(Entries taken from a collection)
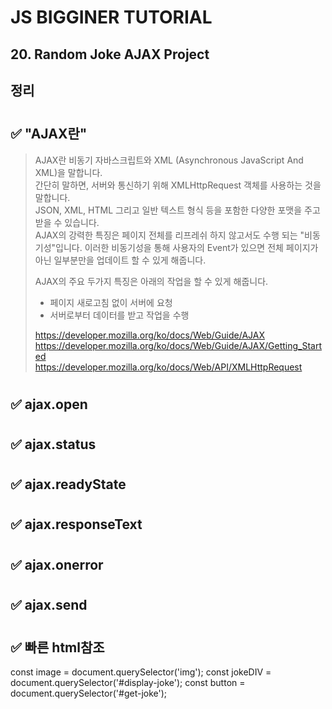 # JS BIGGINER TUTORIAL 
## 20. Random Joke AJAX Project
  
## 정리

#
## ✅ "AJAX란"
> AJAX란 비동기 자바스크립트와 XML (Asynchronous JavaScript And XML)을 말합니다.  
> 간단히 말하면, 서버와 통신하기 위해 XMLHttpRequest 객체를 사용하는 것을 말합니다.  
> JSON, XML, HTML 그리고 일반 텍스트 형식 등을 포함한 다양한 포맷을 주고 받을 수 있습니다.  
> AJAX의 강력한 특징은 페이지 전체를 리프레쉬 하지 않고서도 수행 되는 "비동기성"입니다. 이러한 비동기성을 통해 사용자의 Event가 있으면 전체 페이지가 아닌 일부분만을 업데이트 할 수 있게 해줍니다.  
> 
> AJAX의 주요 두가지 특징은 아래의 작업을 할 수 있게 해줍니다.  
> - 페이지 새로고침 없이 서버에 요청
> - 서버로부터 데이터를 받고 작업을 수행  
> 
> https://developer.mozilla.org/ko/docs/Web/Guide/AJAX  
> https://developer.mozilla.org/ko/docs/Web/Guide/AJAX/Getting_Started  
> https://developer.mozilla.org/ko/docs/Web/API/XMLHttpRequest
#
## ✅ ajax.open
#
## ✅ ajax.status
#
## ✅ ajax.readyState
#
## ✅ ajax.responseText
#
## ✅ ajax.onerror
#
## ✅ ajax.send
#
#
## ✅ 빠른 html참조 
const image = document.querySelector('img');
const jokeDIV = document.querySelector('#display-joke');
const button = document.querySelector('#get-joke');
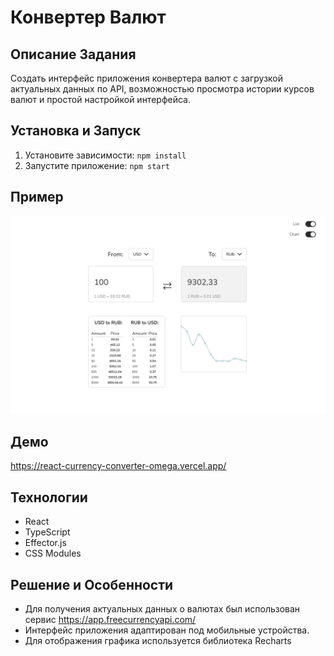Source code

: # Конвертер Валют

## Описание Задания

Создать интерфейс приложения конвертера валют с загрузкой актуальных данных по API, возможностью просмотра истории курсов валют и простой настройкой интерфейса.

## Установка и Запуск

1. Установите зависимости: `npm install`
2. Запустите приложение: `npm start`

## Пример

<img src="public/screenshot.jpg" width="600">

## Демо

https://react-currency-converter-omega.vercel.app/

## Технологии

- React
- TypeScript
- Effector.js
- CSS Modules

## Решение и Особенности

- Для получения актуальных данных о валютах был использован сервис https://app.freecurrencyapi.com/
- Интерфейс приложения адаптирован под мобильные устройства.
- Для отображения графика используется библиотека Recharts

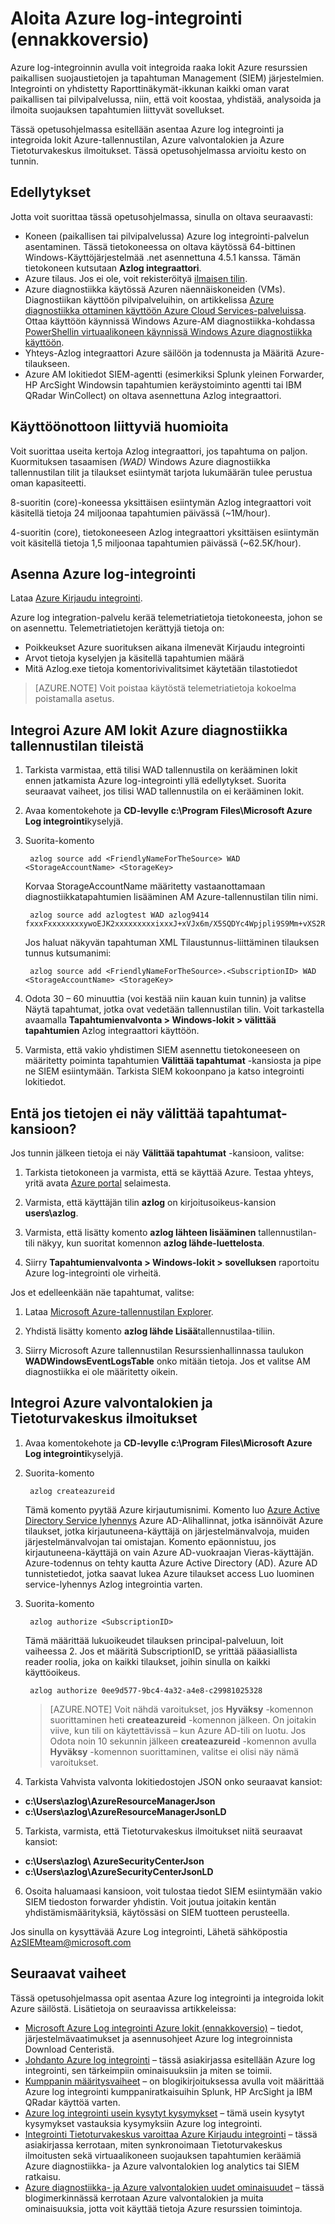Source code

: <properties
   pageTitle="Aloittaminen Azure log integrointi | Microsoft Azure"
   description="Opettele Azure log integrointi-palvelun asentaminen ja integroida lokit Azure-tallennustilan, Azure valvontalokien ja Azure Tietoturvakeskus ilmoitukset."
   services="security"
   documentationCenter="na"
   authors="TomShinder"
   manager="MBaldwin"
   editor="TerryLanfear"/>

<tags
   ms.service="security"
   ms.devlang="na"
   ms.topic="article"
   ms.tgt_pltfrm="na"
   ms.workload="na"
   ms.date="08/24/2016"
   ms.author="TomSh"/>

# <a name="get-started-with-azure-log-integration-preview"></a>Aloita Azure log-integrointi (ennakkoversio)

Azure log-integroinnin avulla voit integroida raaka lokit Azure resurssien paikallisen suojaustietojen ja tapahtuman Management (SIEM) järjestelmien. Integrointi on yhdistetty Raporttinäkymät-ikkunan kaikki oman varat paikallisen tai pilvipalvelussa, niin, että voit koostaa, yhdistää, analysoida ja ilmoita suojauksen tapahtumien liittyvät sovellukset.

Tässä opetusohjelmassa esitellään asentaa Azure log integrointi ja integroida lokit Azure-tallennustilan, Azure valvontalokien ja Azure Tietoturvakeskus ilmoitukset. Tässä opetusohjelmassa arvioitu kesto on tunnin.

## <a name="prerequisites"></a>Edellytykset

Jotta voit suorittaa tässä opetusohjelmassa, sinulla on oltava seuraavasti:

- Koneen (paikallisen tai pilvipalvelussa) Azure log integrointi-palvelun asentaminen. Tässä tietokoneessa on oltava käytössä 64-bittinen Windows-Käyttöjärjestelmää .net asennettuna 4.5.1 kanssa. Tämän tietokoneen kutsutaan **Azlog integraattori**.
- Azure tilaus. Jos ei ole, voit rekisteröityä [ilmaisen tilin](https://azure.microsoft.com/free/).
- Azure diagnostiikka käytössä Azuren näennäiskoneiden (VMs). Diagnostiikan käyttöön pilvipalveluihin, on artikkelissa [Azure diagnostiikka ottaminen käyttöön Azure Cloud Services-palveluissa](../cloud-services/cloud-services-dotnet-diagnostics.md). Ottaa käyttöön käynnissä Windows Azure-AM diagnostiikka-kohdassa [PowerShellin virtuaalikoneen käynnissä Windows Azure diagnostiikka käyttöön](../virtual-machines/virtual-machines-windows-ps-extensions-diagnostics.md).
- Yhteys-Azlog integraattori Azure säilöön ja todennusta ja Määritä Azure-tilaukseen.
- Azure AM lokitiedot SIEM-agentti (esimerkiksi Splunk yleinen Forwarder, HP ArcSight Windowsin tapahtumien keräystoiminto agentti tai IBM QRadar WinCollect) on oltava asennettuna Azlog integraattori.

## <a name="deployment-considerations"></a>Käyttöönottoon liittyviä huomioita

Voit suorittaa useita kertoja Azlog integraattori, jos tapahtuma on paljon. Kuormituksen tasaamisen *(WAD)* Windows Azure diagnostiikka tallennustilan tilit ja tilaukset esiintymät tarjota lukumäärän tulee perustua oman kapasiteetti.

8-suoritin (core)-koneessa yksittäisen esiintymän Azlog integraattori voit käsitellä tietoja 24 miljoonaa tapahtumien päivässä (~1M/hour).

4-suoritin (core), tietokoneeseen Azlog integraattori yksittäisen esiintymän voit käsitellä tietoja 1,5 miljoonaa tapahtumien päivässä (~62.5K/hour).

## <a name="install-azure-log-integration"></a>Asenna Azure log-integrointi

Lataa [Azure Kirjaudu integrointi](https://www.microsoft.com/download/details.aspx?id=53324).

Azure log integration-palvelu kerää telemetriatietoja tietokoneesta, johon se on asennettu.  Telemetriatietojen kerättyjä tietoja on:

- Poikkeukset Azure suorituksen aikana ilmenevät Kirjaudu integrointi
- Arvot tietoja kyselyjen ja käsitellä tapahtumien määrä
- Mitä Azlog.exe tietoja komentorivivalitsimet käytetään tilastotiedot

> [AZURE.NOTE] Voit poistaa käytöstä telemetriatietoja kokoelma poistamalla asetus.

## <a name="integrate-azure-vm-logs-from-your-azure-diagnostics-storage-accounts"></a>Integroi Azure AM lokit Azure diagnostiikka tallennustilan tileistä

1. Tarkista varmistaa, että tilisi WAD tallennustila on kerääminen lokit ennen jatkamista Azure log-integrointi yllä edellytykset. Suorita seuraavat vaiheet, jos tilisi WAD tallennustila on ei kerääminen lokit.

2. Avaa komentokehote ja **CD-levylle** **c:\Program Files\Microsoft Azure Log integrointi**kyselyjä.

3. Suorita-komento

        azlog source add <FriendlyNameForTheSource> WAD <StorageAccountName> <StorageKey>

      Korvaa StorageAccountName määritetty vastaanottamaan diagnostiikkatapahtumien lisääminen AM Azure-tallennustilan tilin nimi.

        azlog source add azlogtest WAD azlog9414 fxxxFxxxxxxxxywoEJK2xxxxxxxxxixxxJ+xVJx6m/X5SQDYc4Wpjpli9S9Mm+vXS2RVYtp1mes0t9H5cuqXEw==

      Jos haluat näkyvän tapahtuman XML Tilaustunnus-liittäminen tilauksen tunnus kutsumanimi:

        azlog source add <FriendlyNameForTheSource>.<SubscriptionID> WAD <StorageAccountName> <StorageKey>

4. Odota 30 – 60 minuuttia (voi kestää niin kauan kuin tunnin) ja valitse Näytä tapahtumat, jotka ovat vedetään tallennustilan tilin. Voit tarkastella avaamalla **Tapahtumienvalvonta > Windows-lokit > välittää tapahtumien** Azlog integraattori käyttöön.

5. Varmista, että vakio yhdistimen SIEM asennettu tietokoneeseen on määritetty poiminta tapahtumien **Välittää tapahtumat** -kansiosta ja pipe ne SIEM esiintymään. Tarkista SIEM kokoonpano ja katso integrointi lokitiedot.

## <a name="what-if-data-is-not-showing-up-in-the-forwarded-events-folder"></a>Entä jos tietojen ei näy välittää tapahtumat-kansioon?

Jos tunnin jälkeen tietoja ei näy **Välittää tapahtumat** -kansioon, valitse:

1. Tarkista tietokoneen ja varmista, että se käyttää Azure. Testaa yhteys, yritä avata [Azure portal](http://portal.azure.com) selaimesta.

2. Varmista, että käyttäjän tilin **azlog** on kirjoitusoikeus-kansion **users\azlog**.

3. Varmista, että lisätty komento **azlog lähteen lisääminen** tallennustilan-tili näkyy, kun suoritat komennon **azlog lähde-luettelosta**.
4. Siirry **Tapahtumienvalvonta > Windows-lokit > sovelluksen** raportoitu Azure log-integrointi ole virheitä.

Jos et edelleenkään näe tapahtumat, valitse:

1. Lataa [Microsoft Azure-tallennustilan Explorer](http://storageexplorer.com/).

2. Yhdistä lisätty komento **azlog lähde Lisää**tallennustilaa-tiliin.

3. Siirry Microsoft Azure tallennustilan Resurssienhallinnassa taulukon **WADWindowsEventLogsTable** onko mitään tietoja. Jos et valitse AM diagnostiikka ei ole määritetty oikein.

## <a name="integrate-azure-audit-logs-and-security-center-alerts"></a>Integroi Azure valvontalokien ja Tietoturvakeskus ilmoitukset

1. Avaa komentokehote ja **CD-levylle** **c:\Program Files\Microsoft Azure Log integrointi**kyselyjä.

2. Suorita-komento

        azlog createazureid

      Tämä komento pyytää Azure kirjautumisnimi. Komento luo [Azure Active Directory Service lyhennys](../active-directory/active-directory-application-objects.md) Azure AD-Alihallinnat, jotka isännöivät Azure tilaukset, jotka kirjautuneena-käyttäjä on järjestelmänvalvoja, muiden järjestelmänvalvojan tai omistajan. Komento epäonnistuu, jos kirjautuneena-käyttäjä on vain Azure AD-vuokraajan Vieras-käyttäjän. Azure-todennus on tehty kautta Azure Active Directory (AD).  Azure AD tunnistetiedot, jotka saavat lukea Azure tilaukset access Luo luominen service-lyhennys Azlog integrointia varten.

3. Suorita-komento

        azlog authorize <SubscriptionID>

      Tämä määrittää lukuoikeudet tilauksen principal-palveluun, loit vaiheessa 2. Jos et määritä SubscriptionID, se yrittää pääasiallista reader roolia, joka on kaikki tilaukset, joihin sinulla on kaikki käyttöoikeus.

        azlog authorize 0ee9d577-9bc4-4a32-a4e8-c29981025328

      > [AZURE.NOTE] Voit nähdä varoitukset, jos **Hyväksy** -komennon suorittaminen heti **createazureid** -komennon jälkeen. On joitakin viive, kun tili on käytettävissä – kun Azure AD-tili on luotu. Jos Odota noin 10 sekunnin jälkeen **createazureid** -komennon avulla **Hyväksy** -komennon suorittaminen, valitse ei olisi näy nämä varoitukset.

4. Tarkista Vahvista valvonta lokitiedostojen JSON onko seuraavat kansiot:

  - **c:\Users\azlog\AzureResourceManagerJson**
  - **c:\Users\azlog\AzureResourceManagerJsonLD**

5. Tarkista, varmista, että Tietoturvakeskus ilmoitukset niitä seuraavat kansiot:

  - **c:\Users\azlog\ AzureSecurityCenterJson**
  - **c:\Users\azlog\AzureSecurityCenterJsonLD**

6. Osoita haluamaasi kansioon, voit tulostaa tiedot SIEM esiintymään vakio SIEM tiedoston forwarder yhdistin. Voit joutua joitakin kentän yhdistämismäärityksiä, käytössäsi on SIEM tuotteen perusteella.

Jos sinulla on kysyttävää Azure Log integrointi, Lähetä sähköpostia [AzSIEMteam@microsoft.com](mailto:AzSIEMteam@microsoft.com)

## <a name="next-steps"></a>Seuraavat vaiheet

Tässä opetusohjelmassa opit asentaa Azure log integrointi ja integroida lokit Azure säilöstä. Lisätietoja on seuraavissa artikkeleissa:

- [Microsoft Azure Log integrointi Azure lokit (ennakkoversio)](https://www.microsoft.com/download/details.aspx?id=53324) – tiedot, järjestelmävaatimukset ja asennusohjeet Azure log integroinnista Download Centeristä.
- [Johdanto Azure log integrointi](security-azure-log-integration-overview.md) – tässä asiakirjassa esitellään Azure log integrointi, sen tärkeimpiin ominaisuuksiin ja miten se toimii.
- [Kumppanin määritysvaiheet](https://blogs.msdn.microsoft.com/azuresecurity/2016/08/23/azure-log-siem-configuration-steps/) – on blogikirjoituksessa avulla voit määrittää Azure log integrointi kumppaniratkaisuihin Splunk, HP ArcSight ja IBM QRadar käyttöä varten.
- [Azure log integrointi usein kysytyt kysymykset](security-azure-log-integration-faq.md) – tämä usein kysytyt kysymykset vastauksia kysymyksiin Azure log integrointi.
- [Integrointi Tietoturvakeskus varoittaa Azure Kirjaudu integrointi](../security-center/security-center-integrating-alerts-with-log-integration.md) – tässä asiakirjassa kerrotaan, miten synkronoimaan Tietoturvakeskus ilmoitusten sekä virtuaalikoneen suojauksen tapahtumien keräämiä Azure diagnostiikka- ja Azure valvontalokien log analytics tai SIEM ratkaisu.
- [Azure diagnostiikka- ja Azure valvontalokien uudet ominaisuudet](https://azure.microsoft.com/blog/new-features-for-azure-diagnostics-and-azure-audit-logs/) – tässä blogimerkinnässä kerrotaan Azure valvontalokien ja muita ominaisuuksia, jotta voit käyttää tietoja Azure resurssien toimintoja.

What you are asked to do >>
For the entries above, print exactly the lines between the one with "- Effector.js" and the one with "- Azure tilaus.", inclusive, with no pictures.

Answer for this exercise >>
- Effector.js
- CSS Modules

## Решение и Особенности

- Для получения актуальных данных о валютах был использован сервис https://app.freecurrencyapi.com/
- Интерфейс приложения адаптирован под мобильные устройства.
- Для отображения графика используется библиотека Recharts

Source code

: <properties
   pageTitle="Aloittaminen Azure log integrointi | Microsoft Azure"
   description="Opettele Azure log integrointi-palvelun asentaminen ja integroida lokit Azure-tallennustilan, Azure valvontalokien ja Azure Tietoturvakeskus ilmoitukset."
   services="security"
   documentationCenter="na"
   authors="TomShinder"
   manager="MBaldwin"
   editor="TerryLanfear"/>

<tags
   ms.service="security"
   ms.devlang="na"
   ms.topic="article"
   ms.tgt_pltfrm="na"
   ms.workload="na"
   ms.date="08/24/2016"
   ms.author="TomSh"/>

# <a name="get-started-with-azure-log-integration-preview"></a>Aloita Azure log-integrointi (ennakkoversio)

Azure log-integroinnin avulla voit integroida raaka lokit Azure resurssien paikallisen suojaustietojen ja tapahtuman Management (SIEM) järjestelmien. Integrointi on yhdistetty Raporttinäkymät-ikkunan kaikki oman varat paikallisen tai pilvipalvelussa, niin, että voit koostaa, yhdistää, analysoida ja ilmoita suojauksen tapahtumien liittyvät sovellukset.

Tässä opetusohjelmassa esitellään asentaa Azure log integrointi ja integroida lokit Azure-tallennustilan, Azure valvontalokien ja Azure Tietoturvakeskus ilmoitukset. Tässä opetusohjelmassa arvioitu kesto on tunnin.

## <a name="prerequisites"></a>Edellytykset

Jotta voit suorittaa tässä opetusohjelmassa, sinulla on oltava seuraavasti:

- Koneen (paikallisen tai pilvipalvelussa) Azure log integrointi-palvelun asentaminen. Tässä tietokoneessa on oltava käytössä 64-bittinen Windows-Käyttöjärjestelmää .net asennettuna 4.5.1 kanssa. Tämän tietokoneen kutsutaan **Azlog integraattori**.
- Azure tilaus. Jos ei ole, voit rekisteröityä [ilmaisen tilin](https://azure.microsoft.com/free/).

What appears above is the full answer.